YOUR GOAL: Although the entries contain pictures, copy only their text, exactly as written.
*** Opening TASK DATA ***
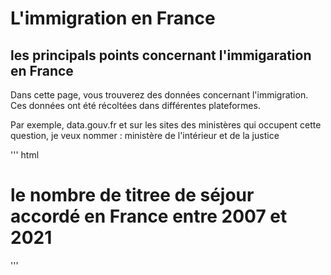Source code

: # L'immigration en France 
## les principals points concernant l'immigaration en France 
  Dans cette page, vous trouverez des données concernant l'immigration. Ces données ont été récoltées dans différentes plateformes.
  
  Par exemple, data.gouv.fr et sur les sites des ministères qui occupent cette question, je veux nommer : ministère de l'intérieur et de la justice
  
  ''' html
  <!DOCTYPE html>
<html>
 <head>
   <meta http-equiv="Content-Type" content="text/html; charset=utf-8"/>
   <link rel="shortcut icon" type="image/ico" href="img/favicon.gif" />
   <link rel="stylesheet" type="text/css" href="style.css" />
   <title> </title>
 </head>
 <body>
	<div> 
	<h1> le nombre de titree de séjour accordé en France entre 2007 et 2021 </h1>
	<div class="flourish-embed flourish-chart" data-src="visualisation/12685858"><script src="https://public.flourish.studio/resources/embed.js"></script></div>
	</div>
 </body>
</html>
'''
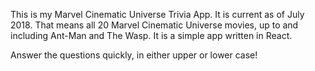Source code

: This is my Marvel Cinematic Universe Trivia App. It is current as of July 2018. That means all 20 Marvel Cinematic Universe movies, up to and including Ant-Man and The Wasp. It is a simple app written in React.

Answer the questions quickly, in either upper or lower case!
*** Closing TASK DATA ***
RESPONSE BELOW:
Source code

: # L'immigration en France 
## les principals points concernant l'immigaration en France 
  Dans cette page, vous trouverez des données concernant l'immigration. Ces données ont été récoltées dans différentes plateformes.
  
  Par exemple, data.gouv.fr et sur les sites des ministères qui occupent cette question, je veux nommer : ministère de l'intérieur et de la justice
  
  ''' html
  <!DOCTYPE html>
<html>
 <head>
   <meta http-equiv="Content-Type" content="text/html; charset=utf-8"/>
   <link rel="shortcut icon" type="image/ico" href="img/favicon.gif" />
   <link rel="stylesheet" type="text/css" href="style.css" />
   <title> </title>
 </head>
 <body>
	<div> 
	<h1> le nombre de titree de séjour accordé en France entre 2007 et 2021 </h1>
	<div class="flourish-embed flourish-chart" data-src="visualisation/12685858"><script src="https://public.flourish.studio/resources/embed.js"></script></div>
	</div>
 </body>
</html>
'''
Source code

: This is my Marvel Cinematic Universe Trivia App. It is current as of July 2018. That means all 20 Marvel Cinematic Universe movies, up to and including Ant-Man and The Wasp. It is a simple app written in React.

Answer the questions quickly, in either upper or lower case!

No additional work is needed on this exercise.